What to work on — A verbatim reproduction of the lines below, from the line containing "El cargador de" through the line containing "En último término, el", both ends included, is the whole required output.

Data to process —
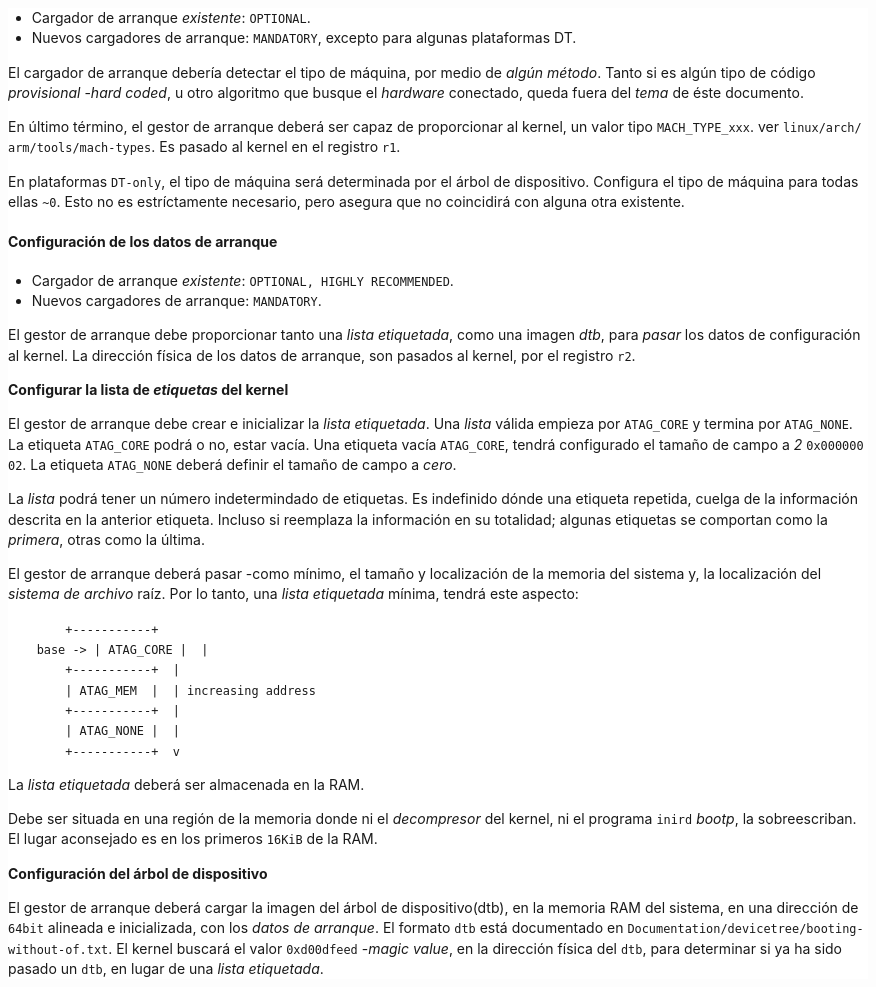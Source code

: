 - Cargador de arranque _existente_: `OPTIONAL`.
- Nuevos cargadores de arranque: `MANDATORY`, excepto para algunas plataformas DT.

El cargador de arranque debería detectar el tipo de máquina, por medio de _algún método_. Tanto si es algún tipo de código _provisional_ -_hard coded_, u otro algoritmo que busque el _hardware_ conectado, queda fuera del _tema_ de éste documento.

En último término, el gestor de arranque deberá ser capaz de proporcionar al kernel, un valor tipo `MACH_TYPE_xxx`. ver `linux/arch/arm/tools/mach-types`. Es pasado al kernel en el registro `r1`.

En plataformas `DT-only`, el tipo de máquina será determinada por el árbol de dispositivo. Configura el tipo de máquina para todas ellas `~0`. Esto no es estríctamente necesario, pero asegura que no coincidirá con alguna otra existente.

#### <a name="i4">Configuración de los datos de arranque</a> ####

- Cargador de arranque _existente_: `OPTIONAL, HIGHLY RECOMMENDED`.
- Nuevos cargadores de arranque: `MANDATORY`.

El gestor de arranque debe proporcionar tanto una _lista etiquetada_, como una imagen _dtb_, para _pasar_ los datos de configuración al kernel. La dirección física de los datos de arranque, son pasados al kernel, por el registro `r2`.

__Configurar la lista de _etiquetas_ del kernel__

El gestor de arranque debe crear e inicializar la _lista etiquetada_. Una _lista_ válida empieza por `ATAG_CORE` y termina por `ATAG_NONE`.
La etiqueta `ATAG_CORE` podrá o no, estar vacía. Una etiqueta vacía `ATAG_CORE`, tendrá configurado el tamaño de campo a _2_ `0x00000002`. La etiqueta `ATAG_NONE` deberá definir el tamaño de campo a _cero_.

La _lista_ podrá tener un número indetermindado de etiquetas. Es indefinido dónde una etiqueta repetida, cuelga de la información descrita en la anterior etiqueta. Incluso si reemplaza la información en su totalidad; algunas etiquetas se comportan como la _primera_, otras como la última.

El gestor de arranque deberá pasar -como mínimo, el tamaño y localización de la memoria del sistema y, la localización del _sistema de archivo_ raíz. Por lo tanto, una _lista etiquetada_ mínima, tendrá este aspecto:

			+-----------+
		base ->	| ATAG_CORE |  |
			+-----------+  |
			| ATAG_MEM  |  | increasing address
			+-----------+  |
			| ATAG_NONE |  |
			+-----------+  v

La _lista etiquetada_ deberá ser almacenada en la RAM.

Debe ser situada en una región de la memoria donde ni el _decompresor_ del kernel, ni el programa `inird` _bootp_, la sobreescriban. El lugar aconsejado es en los primeros `16KiB` de la RAM.

__Configuración del árbol de dispositivo__

El gestor de arranque deberá cargar la imagen del árbol de dispositivo(dtb), en la memoria RAM del sistema, en una dirección de `64bit` alineada e inicializada, con los _datos de arranque_. El formato `dtb` está documentado en `Documentation/devicetree/booting-without-of.txt`.
El kernel buscará el valor `0xd00dfeed` -_magic value_, en la dirección física del `dtb`, para determinar si ya ha sido pasado un `dtb`, en lugar de una _lista etiquetada_.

Result of the task —
El cargador de arranque debería detectar el tipo de máquina, por medio de _algún método_. Tanto si es algún tipo de código _provisional_ -_hard coded_, u otro algoritmo que busque el _hardware_ conectado, queda fuera del _tema_ de éste documento.

En último término, el gestor de arranque deberá ser capaz de proporcionar al kernel, un valor tipo `MACH_TYPE_xxx`. ver `linux/arch/arm/tools/mach-types`. Es pasado al kernel en el registro `r1`.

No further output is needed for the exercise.